Excellent! Let's take a look at the correct query from the previous exercise once again:

SELECT
e.employee_id,
e.first_name,
e.last_name,
COUNT(*) AS orders_count
FROM orders o
JOIN employees e
ON o.employee_id = e.employee_id
GROUP BY e.employee_id,
e.first_name,
e.last_name;

We're grouping by employee_id, but that doesn't mean we need to include it in the SELECT clause. The following query will work just fine:

SELECT
e.first_name,
e.last_name,
COUNT(*) AS orders_count
FROM orders o
JOIN employees e
ON o.employee_id = e.employee_id
GROUP BY e.employee_id,
e.first_name,
e.last_name;

We've already learned that all columns in the SELECT clause that aren't used in an aggregate function must appear in the GROUP BY clause.

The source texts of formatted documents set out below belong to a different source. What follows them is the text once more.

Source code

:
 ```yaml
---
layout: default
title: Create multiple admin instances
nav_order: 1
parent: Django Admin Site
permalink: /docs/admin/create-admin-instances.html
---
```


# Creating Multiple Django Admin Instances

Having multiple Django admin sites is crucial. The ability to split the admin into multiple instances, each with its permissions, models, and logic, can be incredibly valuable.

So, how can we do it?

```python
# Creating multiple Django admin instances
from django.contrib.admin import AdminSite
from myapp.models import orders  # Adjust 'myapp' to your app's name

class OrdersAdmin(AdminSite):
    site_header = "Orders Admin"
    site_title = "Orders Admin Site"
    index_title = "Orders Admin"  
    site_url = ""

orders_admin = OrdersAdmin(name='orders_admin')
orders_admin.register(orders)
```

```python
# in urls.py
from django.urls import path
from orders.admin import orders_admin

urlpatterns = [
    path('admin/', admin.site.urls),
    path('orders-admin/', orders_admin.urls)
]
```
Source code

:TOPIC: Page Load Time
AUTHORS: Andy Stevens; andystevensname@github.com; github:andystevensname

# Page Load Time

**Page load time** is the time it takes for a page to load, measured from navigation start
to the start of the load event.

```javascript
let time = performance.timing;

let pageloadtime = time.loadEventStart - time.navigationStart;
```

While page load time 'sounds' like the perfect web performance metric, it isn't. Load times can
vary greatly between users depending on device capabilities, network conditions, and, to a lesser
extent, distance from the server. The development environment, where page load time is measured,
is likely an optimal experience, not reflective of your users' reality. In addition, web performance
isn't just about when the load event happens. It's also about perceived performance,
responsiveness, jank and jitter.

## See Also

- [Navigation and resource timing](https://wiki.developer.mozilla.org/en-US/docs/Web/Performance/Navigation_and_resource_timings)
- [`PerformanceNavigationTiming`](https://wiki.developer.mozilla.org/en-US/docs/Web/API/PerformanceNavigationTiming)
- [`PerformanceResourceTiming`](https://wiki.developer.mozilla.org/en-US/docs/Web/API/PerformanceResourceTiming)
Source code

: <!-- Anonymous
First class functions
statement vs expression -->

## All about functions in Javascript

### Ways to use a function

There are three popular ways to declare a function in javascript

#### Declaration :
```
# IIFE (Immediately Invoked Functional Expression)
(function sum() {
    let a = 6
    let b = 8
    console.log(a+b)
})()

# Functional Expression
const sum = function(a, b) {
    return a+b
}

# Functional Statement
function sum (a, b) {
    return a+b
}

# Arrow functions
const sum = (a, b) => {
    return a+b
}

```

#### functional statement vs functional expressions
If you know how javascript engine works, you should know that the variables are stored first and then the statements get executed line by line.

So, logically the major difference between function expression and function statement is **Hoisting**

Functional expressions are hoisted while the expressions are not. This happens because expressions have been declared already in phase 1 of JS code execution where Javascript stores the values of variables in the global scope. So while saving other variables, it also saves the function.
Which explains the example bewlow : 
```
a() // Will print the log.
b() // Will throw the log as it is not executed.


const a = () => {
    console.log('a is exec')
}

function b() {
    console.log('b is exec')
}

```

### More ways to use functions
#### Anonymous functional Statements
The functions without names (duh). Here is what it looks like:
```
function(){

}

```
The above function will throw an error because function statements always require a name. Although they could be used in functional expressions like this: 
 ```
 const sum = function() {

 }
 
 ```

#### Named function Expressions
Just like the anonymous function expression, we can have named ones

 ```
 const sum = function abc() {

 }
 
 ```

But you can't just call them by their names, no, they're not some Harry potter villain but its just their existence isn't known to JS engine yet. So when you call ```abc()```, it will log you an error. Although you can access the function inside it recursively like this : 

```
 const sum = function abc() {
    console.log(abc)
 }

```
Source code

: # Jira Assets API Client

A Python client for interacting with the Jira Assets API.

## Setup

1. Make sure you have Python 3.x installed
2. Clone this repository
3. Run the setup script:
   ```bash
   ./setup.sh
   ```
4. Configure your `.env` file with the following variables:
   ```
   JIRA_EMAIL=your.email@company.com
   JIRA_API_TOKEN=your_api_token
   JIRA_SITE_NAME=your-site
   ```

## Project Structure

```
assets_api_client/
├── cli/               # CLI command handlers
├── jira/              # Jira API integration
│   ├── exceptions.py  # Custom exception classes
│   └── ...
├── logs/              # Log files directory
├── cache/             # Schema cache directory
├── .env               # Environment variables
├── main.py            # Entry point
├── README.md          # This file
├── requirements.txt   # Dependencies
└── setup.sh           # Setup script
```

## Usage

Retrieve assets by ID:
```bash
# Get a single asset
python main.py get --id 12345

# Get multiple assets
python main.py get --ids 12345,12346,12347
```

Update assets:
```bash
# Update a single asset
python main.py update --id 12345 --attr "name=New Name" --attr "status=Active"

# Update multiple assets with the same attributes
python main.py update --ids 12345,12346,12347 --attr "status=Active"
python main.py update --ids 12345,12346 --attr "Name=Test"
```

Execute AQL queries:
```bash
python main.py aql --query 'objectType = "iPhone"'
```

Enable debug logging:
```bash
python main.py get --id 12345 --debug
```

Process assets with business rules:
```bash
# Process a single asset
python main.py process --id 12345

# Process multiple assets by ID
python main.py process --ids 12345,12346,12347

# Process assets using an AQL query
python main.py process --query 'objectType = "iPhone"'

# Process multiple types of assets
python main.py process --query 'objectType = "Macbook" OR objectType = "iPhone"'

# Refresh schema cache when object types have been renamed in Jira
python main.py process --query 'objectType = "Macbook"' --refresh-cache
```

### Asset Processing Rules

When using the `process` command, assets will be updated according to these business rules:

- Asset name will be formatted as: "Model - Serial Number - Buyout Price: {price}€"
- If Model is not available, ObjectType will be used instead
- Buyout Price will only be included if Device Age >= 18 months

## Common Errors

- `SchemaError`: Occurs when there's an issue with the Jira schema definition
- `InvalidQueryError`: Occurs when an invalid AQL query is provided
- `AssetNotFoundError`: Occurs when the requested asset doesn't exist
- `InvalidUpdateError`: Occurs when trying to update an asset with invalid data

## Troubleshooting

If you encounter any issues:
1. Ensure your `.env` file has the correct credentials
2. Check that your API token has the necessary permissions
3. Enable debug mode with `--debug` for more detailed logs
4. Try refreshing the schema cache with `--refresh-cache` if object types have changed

The opposite, however, is not true: You don't have to SELECT all columns used in the GROUP BY clause.

## Exercise

Which customers paid the most for orders made in June 2016 or July 2016? Show two columns:

1. company_name
2. total_paid, calculated as the total price (after discount) paid for all orders made by a given customer in June 2016 or July 2016.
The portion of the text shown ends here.